Reduction of syndecan‐1 expression during lip carcinogenesis

Abstract

Actinic cheilitis (AC) is an oral pre-cancerous lesion that sometimes develops into lip squamous cell carcinoma (SCC). Syndecan-1, a transmembrane heparan sulfate proteoglycan, modulates cell-proliferation, adhesion, migration and angiogenesis. Malignant epithelial cells often down-regulate their own syndecan-1 production, and are capable of inducing aberrant syndecan-1 expression in stromal cells.

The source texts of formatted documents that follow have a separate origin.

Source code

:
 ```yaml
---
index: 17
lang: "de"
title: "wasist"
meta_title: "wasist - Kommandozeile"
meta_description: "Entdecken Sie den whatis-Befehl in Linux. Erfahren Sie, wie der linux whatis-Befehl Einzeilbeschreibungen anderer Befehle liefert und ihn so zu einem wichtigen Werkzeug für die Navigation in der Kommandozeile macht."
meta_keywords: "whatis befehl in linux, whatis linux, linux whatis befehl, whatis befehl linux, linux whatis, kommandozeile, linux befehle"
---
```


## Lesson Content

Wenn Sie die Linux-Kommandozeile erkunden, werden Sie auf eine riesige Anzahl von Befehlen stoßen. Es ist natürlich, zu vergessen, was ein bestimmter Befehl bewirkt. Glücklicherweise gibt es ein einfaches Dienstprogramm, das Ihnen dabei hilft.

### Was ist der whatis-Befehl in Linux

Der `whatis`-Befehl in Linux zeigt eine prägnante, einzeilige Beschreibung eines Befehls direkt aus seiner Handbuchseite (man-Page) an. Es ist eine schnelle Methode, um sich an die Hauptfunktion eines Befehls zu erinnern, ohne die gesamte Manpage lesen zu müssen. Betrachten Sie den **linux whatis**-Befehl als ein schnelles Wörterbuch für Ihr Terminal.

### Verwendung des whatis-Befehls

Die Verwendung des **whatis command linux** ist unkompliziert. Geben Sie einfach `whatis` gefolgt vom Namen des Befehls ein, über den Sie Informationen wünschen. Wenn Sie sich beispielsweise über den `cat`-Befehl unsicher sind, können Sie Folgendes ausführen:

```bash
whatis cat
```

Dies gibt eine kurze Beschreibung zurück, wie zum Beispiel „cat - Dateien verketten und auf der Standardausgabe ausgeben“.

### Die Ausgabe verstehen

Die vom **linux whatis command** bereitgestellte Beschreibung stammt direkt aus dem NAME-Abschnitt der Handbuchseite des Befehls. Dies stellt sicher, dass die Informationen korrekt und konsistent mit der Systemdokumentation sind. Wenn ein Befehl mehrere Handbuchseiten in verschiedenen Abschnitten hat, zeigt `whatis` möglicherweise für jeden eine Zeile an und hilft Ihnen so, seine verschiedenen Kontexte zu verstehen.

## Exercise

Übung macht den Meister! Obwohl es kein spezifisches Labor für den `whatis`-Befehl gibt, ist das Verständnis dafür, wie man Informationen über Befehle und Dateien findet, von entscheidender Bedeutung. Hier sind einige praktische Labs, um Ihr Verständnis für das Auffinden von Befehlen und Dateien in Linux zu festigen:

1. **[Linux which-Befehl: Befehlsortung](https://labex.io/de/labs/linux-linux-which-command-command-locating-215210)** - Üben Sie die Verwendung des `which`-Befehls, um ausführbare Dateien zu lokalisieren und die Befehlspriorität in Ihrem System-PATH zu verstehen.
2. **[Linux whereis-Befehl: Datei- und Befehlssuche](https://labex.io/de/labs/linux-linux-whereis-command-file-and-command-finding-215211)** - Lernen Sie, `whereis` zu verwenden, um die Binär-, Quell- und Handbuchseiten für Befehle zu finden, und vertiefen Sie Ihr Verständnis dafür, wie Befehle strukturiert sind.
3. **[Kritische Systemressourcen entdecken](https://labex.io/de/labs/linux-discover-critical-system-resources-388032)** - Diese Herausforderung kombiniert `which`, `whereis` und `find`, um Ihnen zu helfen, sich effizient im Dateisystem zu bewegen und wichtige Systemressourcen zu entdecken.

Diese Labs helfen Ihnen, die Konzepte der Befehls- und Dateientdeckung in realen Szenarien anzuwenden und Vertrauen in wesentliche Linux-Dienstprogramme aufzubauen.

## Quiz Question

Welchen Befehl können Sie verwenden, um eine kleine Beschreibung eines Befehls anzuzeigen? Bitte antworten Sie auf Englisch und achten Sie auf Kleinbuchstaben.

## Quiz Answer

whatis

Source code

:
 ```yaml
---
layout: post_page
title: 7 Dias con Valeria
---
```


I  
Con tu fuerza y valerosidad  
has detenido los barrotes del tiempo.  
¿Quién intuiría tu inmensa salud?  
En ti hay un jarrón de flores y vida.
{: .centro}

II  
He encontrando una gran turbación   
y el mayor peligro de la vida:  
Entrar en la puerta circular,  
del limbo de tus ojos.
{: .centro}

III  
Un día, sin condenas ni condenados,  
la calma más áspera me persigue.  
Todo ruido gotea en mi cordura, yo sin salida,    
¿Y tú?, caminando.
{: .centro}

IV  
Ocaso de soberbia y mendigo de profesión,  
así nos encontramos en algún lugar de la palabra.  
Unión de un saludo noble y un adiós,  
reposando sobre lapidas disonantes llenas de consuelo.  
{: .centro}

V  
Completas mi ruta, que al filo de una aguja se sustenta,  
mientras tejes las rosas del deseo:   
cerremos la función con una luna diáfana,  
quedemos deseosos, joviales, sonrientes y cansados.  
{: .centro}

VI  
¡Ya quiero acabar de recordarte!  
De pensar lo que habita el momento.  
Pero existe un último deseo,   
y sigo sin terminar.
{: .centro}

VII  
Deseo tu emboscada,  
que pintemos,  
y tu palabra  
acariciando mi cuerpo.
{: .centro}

The aim of this study was to evaluate the variations in syndecan-1 expression during lip carcinogenesis, in normal lip (NL), AC and well-differentiated lip SCC. Biopsies of NL vermillion (n = 19), AC (n = 23) and lip SCC (n = 24) were stained immunohistochemically for syndecan-1. Syndecan-1 expression was significantly reduced in AC and lip SCC as compared to NL (P < 0.05), with a significant reduction in lip SCC as compared to AC (P < 0.0001). In lip SCC lesions, syndecan-1 expression at the epithelium overlying the tumor was increased when compared to the tumor itself (P < 0.03), but was significantly reduced as compared to AC and NL (P < 0.001). The results showed that epithelial syndecan-1 expression is reduced as lip carcinogenesis progresses (NL>AC>lip SCC), suggesting that syndecan-1 could be a useful marker of malignant transformation in the lip.